───── DATA IN THIS EXERCISE
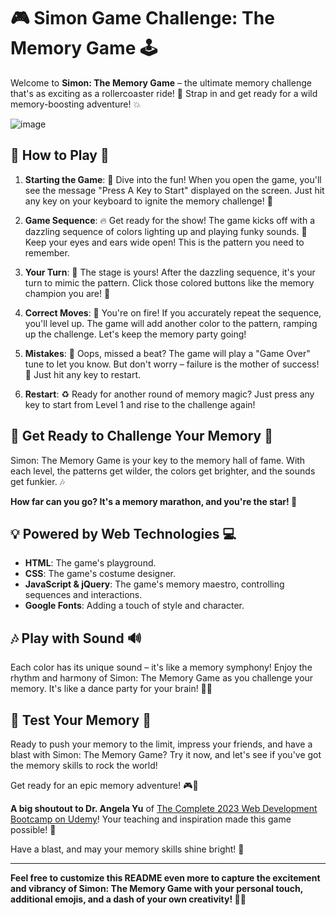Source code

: # 🎮 Simon Game Challenge: The Memory Game 🕹️

Welcome to **Simon: The Memory Game** – the ultimate memory challenge that's as exciting as a rollercoaster ride! 🎢 Strap in and get ready for a wild memory-boosting adventure! 💥

![image](https://github.com/YawBoah/Simon-Game-Challenge/assets/126890146/d165be9b-af2f-4bc9-a17a-45e38bf6a8e2)




## 🌟 How to Play 🌟

1. **Starting the Game**: 🚀 Dive into the fun! When you open the game, you'll see the message "Press A Key to Start" displayed on the screen. Just hit any key on your keyboard to ignite the memory challenge! 🎉

2. **Game Sequence**: 🔥 Get ready for the show! The game kicks off with a dazzling sequence of colors lighting up and playing funky sounds. 🎵 Keep your eyes and ears wide open! This is the pattern you need to remember.

3. **Your Turn**: 🤩 The stage is yours! After the dazzling sequence, it's your turn to mimic the pattern. Click those colored buttons like the memory champion you are! 💪

4. **Correct Moves**: 🌈 You're on fire! If you accurately repeat the sequence, you'll level up. The game will add another color to the pattern, ramping up the challenge. Let's keep the memory party going!

5. **Mistakes**: 🚫 Oops, missed a beat? The game will play a "Game Over" tune to let you know. But don't worry – failure is the mother of success! 🙌 Just hit any key to restart.

6. **Restart**: ♻️ Ready for another round of memory magic? Just press any key to start from Level 1 and rise to the challenge again!

## 🚀 Get Ready to Challenge Your Memory 🧠

Simon: The Memory Game is your key to the memory hall of fame. With each level, the patterns get wilder, the colors get brighter, and the sounds get funkier. 🎶

**How far can you go? It's a memory marathon, and you're the star! 🌟**

## 💡 Powered by Web Technologies 💻

- **HTML**: The game's playground.
- **CSS**: The game's costume designer.
- **JavaScript & jQuery**: The game's memory maestro, controlling sequences and interactions.
- **Google Fonts**: Adding a touch of style and character.

## 🎶 Play with Sound 🔊

Each color has its unique sound – it's like a memory symphony! Enjoy the rhythm and harmony of Simon: The Memory Game as you challenge your memory. It's like a dance party for your brain! 🎉💃

## 🧠 Test Your Memory 🧠

Ready to push your memory to the limit, impress your friends, and have a blast with Simon: The Memory Game? Try it now, and let's see if you've got the memory skills to rock the world!

Get ready for an epic memory adventure! 🎮🌈

**A big shoutout to Dr. Angela Yu** of [The Complete 2023 Web Development Bootcamp on Udemy](https://www.udemy.com/course/the-complete-web-development-bootcamp/)! Your teaching and inspiration made this game possible! 🙏

Have a blast, and may your memory skills shine bright! 💫

---

**Feel free to customize this README even more to capture the excitement and vibrancy of Simon: The Memory Game with your personal touch, additional emojis, and a dash of your own creativity! 🎨🌈**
──────────
WHAT YOU NEED TO DO:
All lines above holding the word "touch" make up the answer; copy each one.

SOLUTION TO THIS EXERCISE:
- **Google Fonts**: Adding a touch of style and character.
**Feel free to customize this README even more to capture the excitement and vibrancy of Simon: The Memory Game with your personal touch, additional emojis, and a dash of your own creativity! 🎨🌈**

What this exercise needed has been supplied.